▸ Available records
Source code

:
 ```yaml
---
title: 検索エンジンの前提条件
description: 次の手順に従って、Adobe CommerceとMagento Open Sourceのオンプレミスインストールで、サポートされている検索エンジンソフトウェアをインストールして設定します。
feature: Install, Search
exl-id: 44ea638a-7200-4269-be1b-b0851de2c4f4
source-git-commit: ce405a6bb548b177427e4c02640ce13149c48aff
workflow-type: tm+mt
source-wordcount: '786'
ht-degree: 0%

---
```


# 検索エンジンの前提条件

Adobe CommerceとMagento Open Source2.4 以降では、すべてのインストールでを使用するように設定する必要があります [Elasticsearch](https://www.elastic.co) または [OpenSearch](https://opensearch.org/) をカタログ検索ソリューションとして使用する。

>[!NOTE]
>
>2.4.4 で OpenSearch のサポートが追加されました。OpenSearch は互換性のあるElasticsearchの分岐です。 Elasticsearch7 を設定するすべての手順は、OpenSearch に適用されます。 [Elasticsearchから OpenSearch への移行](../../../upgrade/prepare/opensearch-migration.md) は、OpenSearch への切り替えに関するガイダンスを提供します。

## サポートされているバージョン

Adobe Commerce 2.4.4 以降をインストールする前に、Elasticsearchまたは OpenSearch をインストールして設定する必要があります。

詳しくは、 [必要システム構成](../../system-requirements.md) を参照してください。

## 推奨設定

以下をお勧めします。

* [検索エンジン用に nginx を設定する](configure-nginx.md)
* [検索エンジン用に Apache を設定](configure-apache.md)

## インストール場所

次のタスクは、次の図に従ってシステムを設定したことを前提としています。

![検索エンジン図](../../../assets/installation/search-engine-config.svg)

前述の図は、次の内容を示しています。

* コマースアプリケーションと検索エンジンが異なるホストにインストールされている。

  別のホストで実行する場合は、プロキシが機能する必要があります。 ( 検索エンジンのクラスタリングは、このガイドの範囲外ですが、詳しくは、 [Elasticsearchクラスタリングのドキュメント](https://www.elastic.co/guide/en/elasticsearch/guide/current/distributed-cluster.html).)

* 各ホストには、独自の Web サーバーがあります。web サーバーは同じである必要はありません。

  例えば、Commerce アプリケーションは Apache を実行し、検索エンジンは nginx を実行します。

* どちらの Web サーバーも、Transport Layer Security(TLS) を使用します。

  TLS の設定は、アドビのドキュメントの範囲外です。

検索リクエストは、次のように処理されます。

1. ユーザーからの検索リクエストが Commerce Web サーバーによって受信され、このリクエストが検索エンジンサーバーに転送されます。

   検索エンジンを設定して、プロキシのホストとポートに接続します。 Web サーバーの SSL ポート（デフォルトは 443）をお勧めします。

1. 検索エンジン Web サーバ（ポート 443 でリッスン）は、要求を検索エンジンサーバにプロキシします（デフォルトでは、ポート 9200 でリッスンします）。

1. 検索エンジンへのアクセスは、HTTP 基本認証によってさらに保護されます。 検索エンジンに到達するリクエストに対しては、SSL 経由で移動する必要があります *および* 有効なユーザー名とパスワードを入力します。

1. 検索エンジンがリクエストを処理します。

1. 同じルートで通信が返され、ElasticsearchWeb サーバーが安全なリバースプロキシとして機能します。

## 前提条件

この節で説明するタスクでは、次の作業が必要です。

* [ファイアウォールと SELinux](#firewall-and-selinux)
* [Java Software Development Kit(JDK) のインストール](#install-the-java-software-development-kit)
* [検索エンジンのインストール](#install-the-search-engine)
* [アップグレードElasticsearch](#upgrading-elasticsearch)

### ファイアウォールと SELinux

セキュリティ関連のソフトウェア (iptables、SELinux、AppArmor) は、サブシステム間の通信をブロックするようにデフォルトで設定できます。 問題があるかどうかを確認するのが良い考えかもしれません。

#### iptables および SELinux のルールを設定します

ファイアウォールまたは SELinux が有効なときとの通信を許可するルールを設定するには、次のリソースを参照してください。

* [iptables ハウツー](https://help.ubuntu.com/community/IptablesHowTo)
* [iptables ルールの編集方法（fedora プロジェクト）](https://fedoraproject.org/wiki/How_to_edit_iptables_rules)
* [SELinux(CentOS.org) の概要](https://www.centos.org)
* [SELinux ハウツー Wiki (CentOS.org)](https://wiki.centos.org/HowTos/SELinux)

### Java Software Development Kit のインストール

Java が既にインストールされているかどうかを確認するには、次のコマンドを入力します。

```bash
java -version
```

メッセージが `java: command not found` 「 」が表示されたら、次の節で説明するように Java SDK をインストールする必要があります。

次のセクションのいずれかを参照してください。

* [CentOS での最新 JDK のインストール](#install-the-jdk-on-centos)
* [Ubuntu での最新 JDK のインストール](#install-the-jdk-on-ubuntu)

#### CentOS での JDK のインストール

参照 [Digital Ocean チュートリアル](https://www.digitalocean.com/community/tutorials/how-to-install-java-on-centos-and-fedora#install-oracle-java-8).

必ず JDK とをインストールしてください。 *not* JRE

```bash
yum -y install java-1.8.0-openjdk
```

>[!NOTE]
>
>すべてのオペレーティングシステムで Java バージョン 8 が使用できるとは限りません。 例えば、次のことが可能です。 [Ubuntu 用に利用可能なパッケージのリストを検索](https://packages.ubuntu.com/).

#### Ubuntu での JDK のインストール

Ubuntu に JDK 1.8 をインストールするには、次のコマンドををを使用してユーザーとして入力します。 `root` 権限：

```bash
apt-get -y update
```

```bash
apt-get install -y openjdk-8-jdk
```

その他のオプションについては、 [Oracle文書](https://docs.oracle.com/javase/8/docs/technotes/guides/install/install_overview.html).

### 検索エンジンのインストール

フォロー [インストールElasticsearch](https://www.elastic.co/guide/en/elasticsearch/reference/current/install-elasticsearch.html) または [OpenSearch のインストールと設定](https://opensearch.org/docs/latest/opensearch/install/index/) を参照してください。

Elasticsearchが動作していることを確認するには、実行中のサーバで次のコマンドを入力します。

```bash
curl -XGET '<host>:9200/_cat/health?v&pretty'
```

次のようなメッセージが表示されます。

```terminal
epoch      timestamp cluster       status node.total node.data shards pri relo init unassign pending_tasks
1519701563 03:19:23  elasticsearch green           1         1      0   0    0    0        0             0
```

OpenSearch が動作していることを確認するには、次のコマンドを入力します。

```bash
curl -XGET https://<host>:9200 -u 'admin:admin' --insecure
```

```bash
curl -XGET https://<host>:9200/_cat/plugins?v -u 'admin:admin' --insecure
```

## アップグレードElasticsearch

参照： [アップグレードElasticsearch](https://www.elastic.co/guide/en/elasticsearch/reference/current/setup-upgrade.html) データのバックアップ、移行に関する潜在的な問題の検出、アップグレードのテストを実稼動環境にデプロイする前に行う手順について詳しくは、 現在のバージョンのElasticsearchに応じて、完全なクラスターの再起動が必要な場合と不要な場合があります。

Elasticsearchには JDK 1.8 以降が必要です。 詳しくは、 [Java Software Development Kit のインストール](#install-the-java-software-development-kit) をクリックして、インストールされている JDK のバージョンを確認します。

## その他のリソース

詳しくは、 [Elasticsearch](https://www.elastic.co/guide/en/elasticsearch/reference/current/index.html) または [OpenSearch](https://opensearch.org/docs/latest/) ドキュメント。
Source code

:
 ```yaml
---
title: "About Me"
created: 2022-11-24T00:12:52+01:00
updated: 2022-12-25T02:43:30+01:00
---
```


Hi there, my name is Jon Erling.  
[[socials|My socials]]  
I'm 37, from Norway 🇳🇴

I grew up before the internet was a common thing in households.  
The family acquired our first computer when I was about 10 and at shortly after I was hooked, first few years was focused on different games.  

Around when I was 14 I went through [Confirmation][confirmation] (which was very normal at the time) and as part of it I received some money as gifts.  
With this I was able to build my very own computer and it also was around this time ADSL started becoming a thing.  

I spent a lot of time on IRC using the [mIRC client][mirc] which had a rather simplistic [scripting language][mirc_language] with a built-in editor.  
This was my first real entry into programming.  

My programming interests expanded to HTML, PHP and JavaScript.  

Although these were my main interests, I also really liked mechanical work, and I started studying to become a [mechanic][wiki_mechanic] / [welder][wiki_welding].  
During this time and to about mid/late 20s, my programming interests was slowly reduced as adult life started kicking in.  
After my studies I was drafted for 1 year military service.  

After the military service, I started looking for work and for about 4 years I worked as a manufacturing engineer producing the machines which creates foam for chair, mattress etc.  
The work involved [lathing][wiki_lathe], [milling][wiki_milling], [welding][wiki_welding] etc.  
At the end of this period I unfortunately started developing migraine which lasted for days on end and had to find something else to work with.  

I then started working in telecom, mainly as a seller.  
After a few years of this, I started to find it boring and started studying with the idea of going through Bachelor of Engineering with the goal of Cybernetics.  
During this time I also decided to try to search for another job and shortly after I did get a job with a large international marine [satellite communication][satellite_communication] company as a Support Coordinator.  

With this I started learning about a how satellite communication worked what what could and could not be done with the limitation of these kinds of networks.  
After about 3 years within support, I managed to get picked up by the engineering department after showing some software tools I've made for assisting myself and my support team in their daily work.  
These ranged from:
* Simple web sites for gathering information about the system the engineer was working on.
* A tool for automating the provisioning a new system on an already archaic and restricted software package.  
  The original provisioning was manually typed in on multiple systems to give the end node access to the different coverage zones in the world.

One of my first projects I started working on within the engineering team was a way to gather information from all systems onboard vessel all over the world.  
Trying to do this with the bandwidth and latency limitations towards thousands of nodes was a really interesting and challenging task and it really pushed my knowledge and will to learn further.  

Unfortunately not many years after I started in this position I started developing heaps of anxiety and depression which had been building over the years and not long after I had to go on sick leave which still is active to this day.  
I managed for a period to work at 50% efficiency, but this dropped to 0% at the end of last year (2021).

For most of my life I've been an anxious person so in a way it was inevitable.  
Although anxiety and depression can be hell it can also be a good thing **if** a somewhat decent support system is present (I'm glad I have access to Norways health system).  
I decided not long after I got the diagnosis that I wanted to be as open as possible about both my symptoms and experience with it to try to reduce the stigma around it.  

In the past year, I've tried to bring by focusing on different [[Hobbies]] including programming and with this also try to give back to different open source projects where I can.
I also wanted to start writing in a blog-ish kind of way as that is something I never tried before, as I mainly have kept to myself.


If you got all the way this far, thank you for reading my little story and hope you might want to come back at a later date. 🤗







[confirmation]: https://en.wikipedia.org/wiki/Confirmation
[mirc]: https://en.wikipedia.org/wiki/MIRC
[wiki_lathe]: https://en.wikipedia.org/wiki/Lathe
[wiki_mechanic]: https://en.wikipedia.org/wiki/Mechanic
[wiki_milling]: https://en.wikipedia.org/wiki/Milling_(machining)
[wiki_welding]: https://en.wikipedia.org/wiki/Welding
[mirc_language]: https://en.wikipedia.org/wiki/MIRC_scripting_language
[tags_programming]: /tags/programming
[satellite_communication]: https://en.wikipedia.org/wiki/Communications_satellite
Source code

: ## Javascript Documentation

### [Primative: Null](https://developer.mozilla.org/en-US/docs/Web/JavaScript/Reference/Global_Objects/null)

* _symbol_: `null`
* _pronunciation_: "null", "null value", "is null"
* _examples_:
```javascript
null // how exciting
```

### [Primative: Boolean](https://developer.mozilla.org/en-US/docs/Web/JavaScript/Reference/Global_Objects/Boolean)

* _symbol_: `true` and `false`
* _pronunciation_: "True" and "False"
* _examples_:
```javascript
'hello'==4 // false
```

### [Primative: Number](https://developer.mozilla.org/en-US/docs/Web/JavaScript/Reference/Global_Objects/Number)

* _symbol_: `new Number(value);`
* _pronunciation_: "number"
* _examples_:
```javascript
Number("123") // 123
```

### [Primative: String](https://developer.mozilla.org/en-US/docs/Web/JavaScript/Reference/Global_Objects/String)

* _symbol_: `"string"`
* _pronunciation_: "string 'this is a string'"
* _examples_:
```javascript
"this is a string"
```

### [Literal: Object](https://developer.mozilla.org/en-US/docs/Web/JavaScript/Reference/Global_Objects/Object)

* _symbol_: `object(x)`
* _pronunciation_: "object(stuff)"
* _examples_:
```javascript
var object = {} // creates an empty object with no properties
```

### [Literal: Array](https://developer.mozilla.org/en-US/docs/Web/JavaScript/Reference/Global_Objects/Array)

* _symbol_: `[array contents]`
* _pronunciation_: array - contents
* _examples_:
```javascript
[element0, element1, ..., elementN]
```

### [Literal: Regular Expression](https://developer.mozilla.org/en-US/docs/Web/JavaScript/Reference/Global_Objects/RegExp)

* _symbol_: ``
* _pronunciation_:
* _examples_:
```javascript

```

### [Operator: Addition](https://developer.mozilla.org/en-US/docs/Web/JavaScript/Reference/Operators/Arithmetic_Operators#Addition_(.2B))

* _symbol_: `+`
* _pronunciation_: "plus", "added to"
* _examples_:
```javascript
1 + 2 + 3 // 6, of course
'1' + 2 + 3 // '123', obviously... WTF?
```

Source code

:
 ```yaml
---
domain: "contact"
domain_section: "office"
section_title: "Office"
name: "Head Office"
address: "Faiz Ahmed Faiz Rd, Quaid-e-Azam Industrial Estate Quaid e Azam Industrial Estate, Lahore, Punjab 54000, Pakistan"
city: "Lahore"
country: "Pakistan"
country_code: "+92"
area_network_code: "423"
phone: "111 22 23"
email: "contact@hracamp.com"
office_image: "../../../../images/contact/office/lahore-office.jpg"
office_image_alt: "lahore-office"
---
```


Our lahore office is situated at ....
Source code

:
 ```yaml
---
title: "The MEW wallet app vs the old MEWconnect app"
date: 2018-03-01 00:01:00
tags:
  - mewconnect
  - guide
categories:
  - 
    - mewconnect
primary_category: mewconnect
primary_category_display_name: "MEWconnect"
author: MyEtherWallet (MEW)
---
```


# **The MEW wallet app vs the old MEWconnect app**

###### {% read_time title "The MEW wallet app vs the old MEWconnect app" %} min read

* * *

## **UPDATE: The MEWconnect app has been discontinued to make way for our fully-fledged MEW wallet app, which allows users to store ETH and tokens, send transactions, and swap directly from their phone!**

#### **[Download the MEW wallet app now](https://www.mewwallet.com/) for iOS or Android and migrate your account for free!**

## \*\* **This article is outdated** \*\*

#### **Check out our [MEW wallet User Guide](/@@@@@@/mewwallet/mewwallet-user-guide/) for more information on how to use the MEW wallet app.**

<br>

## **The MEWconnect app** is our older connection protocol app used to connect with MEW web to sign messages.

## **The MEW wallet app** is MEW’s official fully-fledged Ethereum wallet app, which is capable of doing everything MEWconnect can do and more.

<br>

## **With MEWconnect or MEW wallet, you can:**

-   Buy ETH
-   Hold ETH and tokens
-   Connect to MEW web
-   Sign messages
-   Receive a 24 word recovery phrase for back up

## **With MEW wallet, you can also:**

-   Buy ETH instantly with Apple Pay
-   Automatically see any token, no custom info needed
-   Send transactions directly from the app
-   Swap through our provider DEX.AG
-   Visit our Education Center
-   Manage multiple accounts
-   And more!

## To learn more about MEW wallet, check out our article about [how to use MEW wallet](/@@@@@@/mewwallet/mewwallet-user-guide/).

▸ What to do
Print again the material above, limited to the lines from the one holding "Hold ETH and tokens" through the last, inclusive.

▸ Answer for this exercise
-   Hold ETH and tokens
-   Connect to MEW web
-   Sign messages
-   Receive a 24 word recovery phrase for back up

## **With MEW wallet, you can also:**

-   Buy ETH instantly with Apple Pay
-   Automatically see any token, no custom info needed
-   Send transactions directly from the app
-   Swap through our provider DEX.AG
-   Visit our Education Center
-   Manage multiple accounts
-   And more!

## To learn more about MEW wallet, check out our article about [how to use MEW wallet](/@@@@@@/mewwallet/mewwallet-user-guide/).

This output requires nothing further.